Your task: When you answer, give every record back exactly as written.

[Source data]
§ §
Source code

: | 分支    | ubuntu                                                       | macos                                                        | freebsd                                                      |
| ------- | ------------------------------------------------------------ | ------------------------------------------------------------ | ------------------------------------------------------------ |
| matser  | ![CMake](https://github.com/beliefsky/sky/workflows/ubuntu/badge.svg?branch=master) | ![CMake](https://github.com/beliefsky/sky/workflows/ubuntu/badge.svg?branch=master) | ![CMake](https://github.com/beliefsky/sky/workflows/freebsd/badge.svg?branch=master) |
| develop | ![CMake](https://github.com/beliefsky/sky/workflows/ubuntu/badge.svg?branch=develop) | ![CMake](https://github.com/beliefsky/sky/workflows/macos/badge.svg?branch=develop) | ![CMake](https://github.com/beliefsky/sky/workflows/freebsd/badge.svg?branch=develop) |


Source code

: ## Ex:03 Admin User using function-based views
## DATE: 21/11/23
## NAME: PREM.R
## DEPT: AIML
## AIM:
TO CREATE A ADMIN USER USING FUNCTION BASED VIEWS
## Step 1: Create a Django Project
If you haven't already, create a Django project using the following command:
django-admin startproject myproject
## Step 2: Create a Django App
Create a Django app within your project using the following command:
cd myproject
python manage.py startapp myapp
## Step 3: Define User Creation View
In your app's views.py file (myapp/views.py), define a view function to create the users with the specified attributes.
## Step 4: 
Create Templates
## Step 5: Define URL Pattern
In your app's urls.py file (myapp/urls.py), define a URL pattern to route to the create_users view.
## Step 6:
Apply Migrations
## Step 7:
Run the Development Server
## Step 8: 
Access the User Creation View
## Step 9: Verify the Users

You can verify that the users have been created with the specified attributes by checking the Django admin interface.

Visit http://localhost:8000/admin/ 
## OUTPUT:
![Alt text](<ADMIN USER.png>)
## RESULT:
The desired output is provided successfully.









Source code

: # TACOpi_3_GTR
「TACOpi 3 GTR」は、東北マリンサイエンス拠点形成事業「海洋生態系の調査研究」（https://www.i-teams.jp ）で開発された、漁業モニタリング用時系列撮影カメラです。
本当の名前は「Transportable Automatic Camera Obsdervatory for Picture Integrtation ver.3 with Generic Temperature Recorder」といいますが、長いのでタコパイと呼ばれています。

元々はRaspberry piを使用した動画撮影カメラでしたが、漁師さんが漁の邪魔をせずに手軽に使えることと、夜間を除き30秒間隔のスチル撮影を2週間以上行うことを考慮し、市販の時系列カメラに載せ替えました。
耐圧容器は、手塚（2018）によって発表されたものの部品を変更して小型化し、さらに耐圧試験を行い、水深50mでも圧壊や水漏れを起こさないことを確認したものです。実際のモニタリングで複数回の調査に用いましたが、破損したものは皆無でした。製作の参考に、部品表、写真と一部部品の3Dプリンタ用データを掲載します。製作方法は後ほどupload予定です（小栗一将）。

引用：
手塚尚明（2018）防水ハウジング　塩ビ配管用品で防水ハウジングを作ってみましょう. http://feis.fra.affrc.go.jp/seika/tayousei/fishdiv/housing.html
§ §
Response area:
Source code

: | 分支    | ubuntu                                                       | macos                                                        | freebsd                                                      |
| ------- | ------------------------------------------------------------ | ------------------------------------------------------------ | ------------------------------------------------------------ |
| matser  | ![CMake](https://github.com/beliefsky/sky/workflows/ubuntu/badge.svg?branch=master) | ![CMake](https://github.com/beliefsky/sky/workflows/ubuntu/badge.svg?branch=master) | ![CMake](https://github.com/beliefsky/sky/workflows/freebsd/badge.svg?branch=master) |
| develop | ![CMake](https://github.com/beliefsky/sky/workflows/ubuntu/badge.svg?branch=develop) | ![CMake](https://github.com/beliefsky/sky/workflows/macos/badge.svg?branch=develop) | ![CMake](https://github.com/beliefsky/sky/workflows/freebsd/badge.svg?branch=develop) |


Source code

: ## Ex:03 Admin User using function-based views
## DATE: 21/11/23
## NAME: PREM.R
## DEPT: AIML
## AIM:
TO CREATE A ADMIN USER USING FUNCTION BASED VIEWS
## Step 1: Create a Django Project
If you haven't already, create a Django project using the following command:
django-admin startproject myproject
## Step 2: Create a Django App
Create a Django app within your project using the following command:
cd myproject
python manage.py startapp myapp
## Step 3: Define User Creation View
In your app's views.py file (myapp/views.py), define a view function to create the users with the specified attributes.
## Step 4: 
Create Templates
## Step 5: Define URL Pattern
In your app's urls.py file (myapp/urls.py), define a URL pattern to route to the create_users view.
## Step 6:
Apply Migrations
## Step 7:
Run the Development Server
## Step 8: 
Access the User Creation View
## Step 9: Verify the Users

You can verify that the users have been created with the specified attributes by checking the Django admin interface.

Visit http://localhost:8000/admin/ 
## OUTPUT:
![Alt text](<ADMIN USER.png>)
## RESULT:
The desired output is provided successfully.









Source code

: # TACOpi_3_GTR
「TACOpi 3 GTR」は、東北マリンサイエンス拠点形成事業「海洋生態系の調査研究」（https://www.i-teams.jp ）で開発された、漁業モニタリング用時系列撮影カメラです。
本当の名前は「Transportable Automatic Camera Obsdervatory for Picture Integrtation ver.3 with Generic Temperature Recorder」といいますが、長いのでタコパイと呼ばれています。

元々はRaspberry piを使用した動画撮影カメラでしたが、漁師さんが漁の邪魔をせずに手軽に使えることと、夜間を除き30秒間隔のスチル撮影を2週間以上行うことを考慮し、市販の時系列カメラに載せ替えました。
耐圧容器は、手塚（2018）によって発表されたものの部品を変更して小型化し、さらに耐圧試験を行い、水深50mでも圧壊や水漏れを起こさないことを確認したものです。実際のモニタリングで複数回の調査に用いましたが、破損したものは皆無でした。製作の参考に、部品表、写真と一部部品の3Dプリンタ用データを掲載します。製作方法は後ほどupload予定です（小栗一将）。

引用：
手塚尚明（2018）防水ハウジング　塩ビ配管用品で防水ハウジングを作ってみましょう. http://feis.fra.affrc.go.jp/seika/tayousei/fishdiv/housing.html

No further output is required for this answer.